Entanglement-assisted concatenated quantum codes (EACQCs), constructed by concatenating two quantum codes, are proposed. These EACQCs show significant advantages over standard concatenated quantum codes (CQCs). First, we prove that, unlike standard CQCs, EACQCs can beat the nondegenerate Hamming bound for entanglement-assisted quantum error-correction codes (EAQECCs). Second, we construct families of EACQCs with parameters better than the best-known standard quantum error-correction codes (QECCs) and EAQECCs. Moreover, these EACQCs require very few Einstein-Podolsky-Rosen (EPR) pairs to begin with. Finally, it is shown that EACQCs make entanglement-assisted quantum communication possible, even if the ebits are noisy. Furthermore, EACQCs can outperform CQCs in entanglement fidelity over depolarizing channels if the ebits are less noisy than the qubits. We show that the error-probability threshold of EACQCs is larger than that of CQCs when the error rate of ebits is sufficiently lower than that of qubits. Specifically, we derive a high threshold of 47% when the error probability of the preshared entanglement is 1% to that of qubits.

Quantum error-correction codes (QECCs) are necessary to realize quantum communications and to make fault-tolerant quantum computers (1, 2). The stabilizer formalism provides a useful way to construct QECCs from classical codes, but certain orthogonality constraints are required (3). The entanglement-assisted (EA) QECC (EAQECC) (4–6) generalizes the stabilizer code. By presharing some entangled states between the sender (Alice) and the receiver (Bob), EAQECCs can be constructed from any classical linear codes without the orthogonality constraints. Therefore, the construction could be greatly simplified. As an important physical resource, entanglement can boost the classical information capacity of quantum channels (7–12). Recently, it has been shown that EAQECCs can violate the nondegenerate quantum Hamming bound (13) or the quantum Singleton bound (14).

Compared to standard QECCs, EAQECCs must establish some amount of entanglement before transmission. This preshared entanglement is the price to be paid for enhanced communication capability. In a sense, we need to consider the net transmission of EAQECCs—i.e., the number of qubits transmitted minus that of ebits preshared. Further, it is difficult to preserve too many noiseless ebits in EAQECCs at present. Thus, we have to use as few ebits as possible to conduct the communication—e.g., one or two ebits are preferable (15–18). In addition, EAQECCs with positive net transmission and little entanglement can lead to catalytic quantum codes (4, 6), which are applicable to fault-tolerant quantum computation (FTQC). In ref. 4, a table of best-known EAQECCs of length up to 10 was established through computer search or algebraic methods. Several EAQECCs in ref. 4 have larger minimum distances than the best-known standard QECCs of the same length and net transmission. However, for larger code lengths, the efficient construction of EAQECCs with better parameters than standard QECCs is still unknown.
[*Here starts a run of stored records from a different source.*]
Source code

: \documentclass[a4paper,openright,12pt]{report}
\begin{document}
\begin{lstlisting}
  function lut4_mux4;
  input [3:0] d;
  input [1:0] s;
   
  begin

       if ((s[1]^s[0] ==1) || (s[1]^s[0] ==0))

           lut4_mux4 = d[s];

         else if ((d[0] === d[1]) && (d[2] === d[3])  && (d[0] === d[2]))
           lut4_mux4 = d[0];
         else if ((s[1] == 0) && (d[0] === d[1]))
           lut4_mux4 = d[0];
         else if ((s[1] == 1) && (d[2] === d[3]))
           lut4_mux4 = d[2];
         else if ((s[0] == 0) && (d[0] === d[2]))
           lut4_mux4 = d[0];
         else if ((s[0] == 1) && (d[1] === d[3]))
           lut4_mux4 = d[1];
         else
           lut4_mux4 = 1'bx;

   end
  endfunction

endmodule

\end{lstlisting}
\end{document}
In classical coding theory, concatenated codes (CCs), originally proposed by Forney in the 1960s (19), provide a useful way of constructing long codes from short ones. CCs can achieve very large coding gains with reasonable encoding and decoding complexity (20). Moreover, CCs can have large minimum distances since the distances of the component codes are multiplied. As a result, CCs have been widely used in many digital communication systems—e.g., the NASA standard for the Voyager program (21) and the compact disc (20). Similarly, in QECCs, the concatenated quantum codes (CQCs), introduced by Knill and Laflamme in 1996 (22), are also effective for constructing good quantum codes. In particular, it has been shown that CQCs are of great importance in realizing FTQC (23–25).
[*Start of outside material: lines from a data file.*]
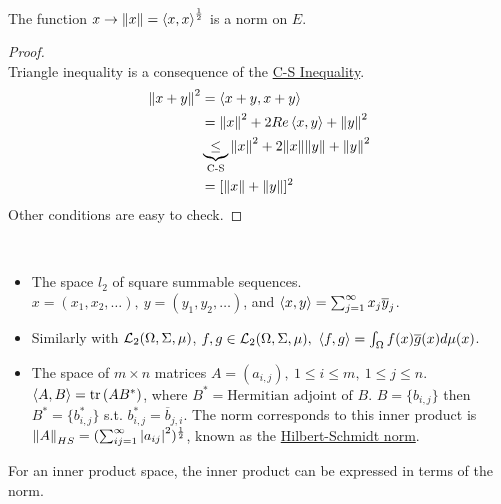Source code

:\begin{corollary}\ \\
The function $x \to \norm{x} = \left\langle x, x \right\rangle^{\frac{1}{2}}$ is a norm on $E$.
\end{corollary}
\begin{proof}\ \\
Triangle inequality is a consequence of the \underline{C-S Inequality}. 
\begin{align*}
    \norm{x + y}^2 &= \left\langle x+y, x+y \right\rangle\\ &= \norm{x}^2 + 2 Re\left\langle x, y \right\rangle + \norm{y}^2\\ &\underbrace{\leq}_{\text{C-S}} \norm{x}^2 + 2 \norm{x} \norm{y} + \norm{y}^2\\ &= [\norm{x} + \norm{y}]^2
\end{align*}
Other conditions are easy to check.
\end{proof}

\begin{examples}\ 
\begin{itemize}
    \item The space $\mathit{l}_2$ of square summable sequences. $x = (x_1,x_2,\dots),\ y = (y_1,y_2,\dots)$, and $\left\langle x, y \right\rangle = \sum_{j = 1}^\infty x_j \overline{y}_j$.
    \item Similarly with $\mathcal{L}_2(\Omega,\Sigma,\mu)$, $f,g \in \mathcal{L}_2(\Omega, \Sigma, \mu),\ \left\langle f, g \right\rangle = \int_\Omega f(x )\overline{g}(x) d\mu(x)$.
    \item The space of $m \times n$ matrices $A = (a_{i,j}),\ 1 \leq i \leq m,\ 1 \leq j \leq n$. $\inprod{A}{B} = \trace{(A B^*)}$, where $B^* = \text{Hermitian adjoint of } B$. $B = \{b_{i,j}\}$ then $B^* = \{b_{i,j}^*\}$ s.t. $b_{i,j}^* = \overline{b}_{j,i}$. The norm corresponds to this inner product is $\norm{A}_{HS} = (\sum_{ij = 1}^\infty \abs{a_{ij}}^2)^{\frac{1}{2}}$, known as the \underline{Hilbert-Schmidt norm}.
\end{itemize}
\end{examples}

\np For an inner product space, the inner product can be expressed in terms of the norm.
Moreover, there exists a specific phenomenon in QECCs, called “error degeneracy,” which distinguishes quantum codes from classical ones in essence. It is widely believed that degenerate codes can correct more quantum errors than nondegenerate ones. Indeed, there are some open problems concerning whether degenerate codes can violate the nondegenerate quantum Hamming bound (26) or can improve the quantum-channel capacity (27, 28). Many CQCs have been shown to be degenerate, even if the component codes are nondegenerate—e.g., Shor’s code and the CQC (23, 29). If we introduce extra entanglement to CQCs, it is possible to improve the error-degeneracy performance of CQCs.
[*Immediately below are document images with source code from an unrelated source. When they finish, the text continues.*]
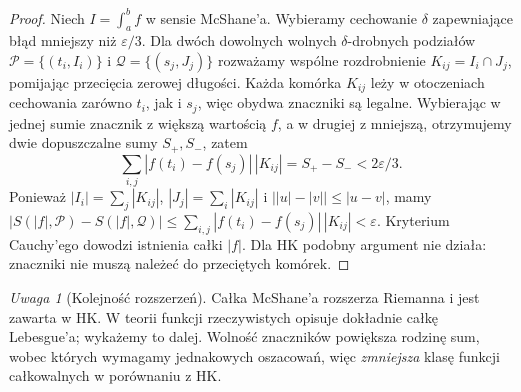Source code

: \documentclass[11pt,a4paper]{article}
\numberwithin{equation}{section}
\theoremstyle{plain}
\theoremstyle{definition}
\theoremstyle{remark}
\newtheorem{uwaga}[twierdzenie]{Uwaga}
\begin{document}
\begin{proof}
Niech $I=\int_a^b f$ w sensie McShane'a. Wybieramy cechowanie $\delta$ zapewniające błąd mniejszy niż $\varepsilon/3$. Dla dwóch dowolnych wolnych $\delta$-drobnych podziałów $\mathcal P=\{(t_i,I_i)\}$ i $\mathcal Q=\{(s_j,J_j)\}$ rozważamy wspólne rozdrobnienie $K_{ij}=I_i\cap J_j$, pomijając przecięcia zerowej długości. Każda komórka $K_{ij}$ leży w otoczeniach cechowania zarówno $t_i$, jak i $s_j$, więc obydwa znaczniki są legalne. Wybierając w jednej sumie znacznik z większą wartością $f$, a w drugiej z mniejszą, otrzymujemy dwie dopuszczalne sumy $S_+,S_-$, zatem
\[
\sum_{i,j}|f(t_i)-f(s_j)|\,|K_{ij}|=S_+-S_-<2\varepsilon/3.
\]
Ponieważ $|I_i|=\sum_j|K_{ij}|$, $|J_j|=\sum_i|K_{ij}|$ i $\bigl||u|-|v|\bigr|\le|u-v|$, mamy
$|S(|f|,\mathcal P)-S(|f|,\mathcal Q)|\le\sum_{i,j}|f(t_i)-f(s_j)|\,|K_{ij}|<\varepsilon$.
Kryterium Cauchy'ego dowodzi istnienia całki $|f|$. Dla HK podobny argument nie działa: znaczniki nie muszą należeć do przeciętych komórek.
\end{proof}
\begin{uwaga}[Kolejność rozszerzeń]
Całka McShane'a rozszerza Riemanna i jest zawarta w HK. W teorii funkcji rzeczywistych opisuje dokładnie całkę Lebesgue'a; wykażemy to dalej. Wolność znaczników powiększa rodzinę sum, wobec których wymagamy jednakowych oszacowań, więc \emph{zmniejsza} klasę funkcji całkowalnych w porównaniu z HK.
\end{uwaga}

\end{document}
In this article, we generalize the idea of concatenation to EAQECCs and propose EACQCs. We show that EACQCs can beat the nondegenerate quantum Hamming bound, while standard CQCs cannot. Several families of degenerate EACQCs that can surpass the nondegenerate Hamming bound for EAQECCs are constructed. The same conclusion could be reached for asymmetric error models, in which the phase-flip errors (Z errors) happen more frequently than the bit-flip errors (X errors) (30, 31). Furthermore, we derive a number of EACQCs with better parameters than the best-known QECCs and EAQECCs. In particular, we see that many EACQCs have positive net transmission, and each of them consumes only one or two ebits. Thus, they give rise to catalytic EACQCs with little entanglement and better parameters than the best-known QECCs. Further, we show that the EACQC scheme makes EA quantum communication possible, even if the ebits are noisy. We compute the entanglement fidelity (EF) of the [[15,1,9;10]] EACQC by using Bowen’s [[3,1,3;2]] EAQECC (32) or the [[3,1,3;2]] EA repetition code (4, 6) as the inner code. The outer code is the standard [[5,1,3]] stabilizer code. We show that the [[15,1,9;10]] EACQC performs much better than the [[25,1,9]] CQC over depolarizing channels if the ebits suffer a lower error rate than the qubits. Moreover, we compute the error-probability threshold of EACQCs, and we show that EACQCs have much higher thresholds than CQCs when the error rate of ebits is sufficiently lower than that of qubits.

EA Stabilizer Formalism

Let ( is an integer) and denote by GF(q) the extension field of the binary field GF(2). Let be the field of complex numbers, and let be the q -dimensional Hilbert space, where n is a positive integer. Define two error operators on by and , where , and “tr” denotes the trace operator from GF(q) to GF(2). For a vector , denote by and . Let and let be the group generated by Ξ. For the operator , the weight of e is defined by . The definition of quantum stabilizer codes is given below.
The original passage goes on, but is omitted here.